Pan-democratic legislators wearing masks of Chinese President Xi Jinping protest as Hong Kong Chief Executive Carrie Lam attempts to give a policy speech at the Legislative Council in Hong Kong, Wednesday, Oct. 16, 2019. In chaotic scenes, furious pro-democracy lawmakers twice forced Hong Kong's leader to stop delivering a speech laying out her policy objectives and clamored for her to resign after she walked out of the legislature on Wednesday and then delivered the annual address 75 minutes late via television. (AP Photo/Mark Schiefelbein)

HONG KONG (AP) — Calling her “the mother of the mafia police,” yelling pro-democracy lawmakers twice forced Hong Kong leader Carrie Lam to stop delivering a speech laying out her policy objectives today and then clamored for her resignation in chaotic scenes that caused her to walk out of the legislature.

Lam was able to deliver the annual address more than an hour later by video, but the hostile reception inside the Legislative Council marked a slap in the face for the embattled chief executive grappling with anti-government protests now in their fifth month.

When Lam started delivering the speech, she was shouted down by chanting pro-democracy lawmakers who held aloft placards showing her waving with hands colored blood-red. They also used a projector to light up Lam’s face and the wall behind her with protesters’ key demands.

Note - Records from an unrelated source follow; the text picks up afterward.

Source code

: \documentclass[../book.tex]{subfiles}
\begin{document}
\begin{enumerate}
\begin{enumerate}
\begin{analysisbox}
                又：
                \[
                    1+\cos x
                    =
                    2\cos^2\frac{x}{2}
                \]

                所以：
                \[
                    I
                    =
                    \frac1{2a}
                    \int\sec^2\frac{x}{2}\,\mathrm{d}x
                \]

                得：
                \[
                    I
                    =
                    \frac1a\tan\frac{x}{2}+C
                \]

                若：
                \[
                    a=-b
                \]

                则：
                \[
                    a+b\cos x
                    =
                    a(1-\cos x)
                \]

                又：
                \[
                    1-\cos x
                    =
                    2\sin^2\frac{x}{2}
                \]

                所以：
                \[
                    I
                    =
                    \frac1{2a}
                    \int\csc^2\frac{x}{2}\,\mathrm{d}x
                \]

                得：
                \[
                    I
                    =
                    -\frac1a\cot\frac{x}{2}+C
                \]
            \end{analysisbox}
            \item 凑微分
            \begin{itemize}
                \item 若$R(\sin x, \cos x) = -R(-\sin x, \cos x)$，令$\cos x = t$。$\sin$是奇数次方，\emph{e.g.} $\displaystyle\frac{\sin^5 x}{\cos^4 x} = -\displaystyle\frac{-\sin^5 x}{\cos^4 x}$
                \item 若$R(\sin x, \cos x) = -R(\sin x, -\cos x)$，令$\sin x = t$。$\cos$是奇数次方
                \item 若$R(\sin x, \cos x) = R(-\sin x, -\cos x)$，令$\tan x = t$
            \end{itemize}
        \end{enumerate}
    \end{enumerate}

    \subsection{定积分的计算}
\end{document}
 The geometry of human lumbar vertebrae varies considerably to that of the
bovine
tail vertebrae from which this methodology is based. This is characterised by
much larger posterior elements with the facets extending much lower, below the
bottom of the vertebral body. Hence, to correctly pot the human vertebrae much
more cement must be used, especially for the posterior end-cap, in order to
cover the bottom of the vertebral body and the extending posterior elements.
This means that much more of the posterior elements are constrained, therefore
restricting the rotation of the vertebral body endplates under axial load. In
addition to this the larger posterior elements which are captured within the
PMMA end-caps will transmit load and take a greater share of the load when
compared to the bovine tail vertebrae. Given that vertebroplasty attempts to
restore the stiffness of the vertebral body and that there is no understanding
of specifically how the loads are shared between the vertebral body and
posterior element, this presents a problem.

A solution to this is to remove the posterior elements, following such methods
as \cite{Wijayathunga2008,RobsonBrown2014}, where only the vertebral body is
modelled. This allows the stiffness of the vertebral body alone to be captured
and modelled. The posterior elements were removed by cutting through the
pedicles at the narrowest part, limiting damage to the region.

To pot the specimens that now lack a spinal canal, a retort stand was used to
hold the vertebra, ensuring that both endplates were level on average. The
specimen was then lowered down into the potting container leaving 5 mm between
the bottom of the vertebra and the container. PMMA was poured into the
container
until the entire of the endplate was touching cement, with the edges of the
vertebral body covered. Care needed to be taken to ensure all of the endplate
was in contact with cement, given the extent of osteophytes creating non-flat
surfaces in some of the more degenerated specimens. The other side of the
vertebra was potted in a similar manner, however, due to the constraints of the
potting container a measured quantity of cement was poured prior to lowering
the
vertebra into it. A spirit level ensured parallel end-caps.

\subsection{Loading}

Lam left the chamber and then came back about 20 minutes later to try again, only to be met with further fury. One legislator brandishing a placard climbed onto a desk. Again, the council president stopped the session and Lam left. One lawmaker wearing a paper mask showing the face of Chinese President Xi Jinping tossed a placard as Lam walked out.

Finally, 75 minutes after the previously scheduled start of the lengthy address, Lam delivered it via video link, with China’s yellow-starred red flag to her right and Hong Kong’s flag on her left.

Describing the semi-autonomous Chinese territory as going through “major crisis,” Lam said: “People are asking: Will Hong Kong return to normal?”

She appealed for its 7.5 million citizens to “cherish the city,” warning that “continued violence and spread of hatred will erode the core values of Hong Kong.”

Standing ramrod-straight, she then launched into a dry and detailed explanation of plans to tackle Hong Kong’s shortage of affordable housing, a long-standing source of discontent, and other welfare issues.

With its focus on such minutiae as building new tunnels and freeing up land for development, the 50-minute speech titled “Treasure Hong Kong our home” seemed likely to fuel protesters’ criticism that Lam is deaf to their concerns about the future of the territory’s freedoms, unique in China.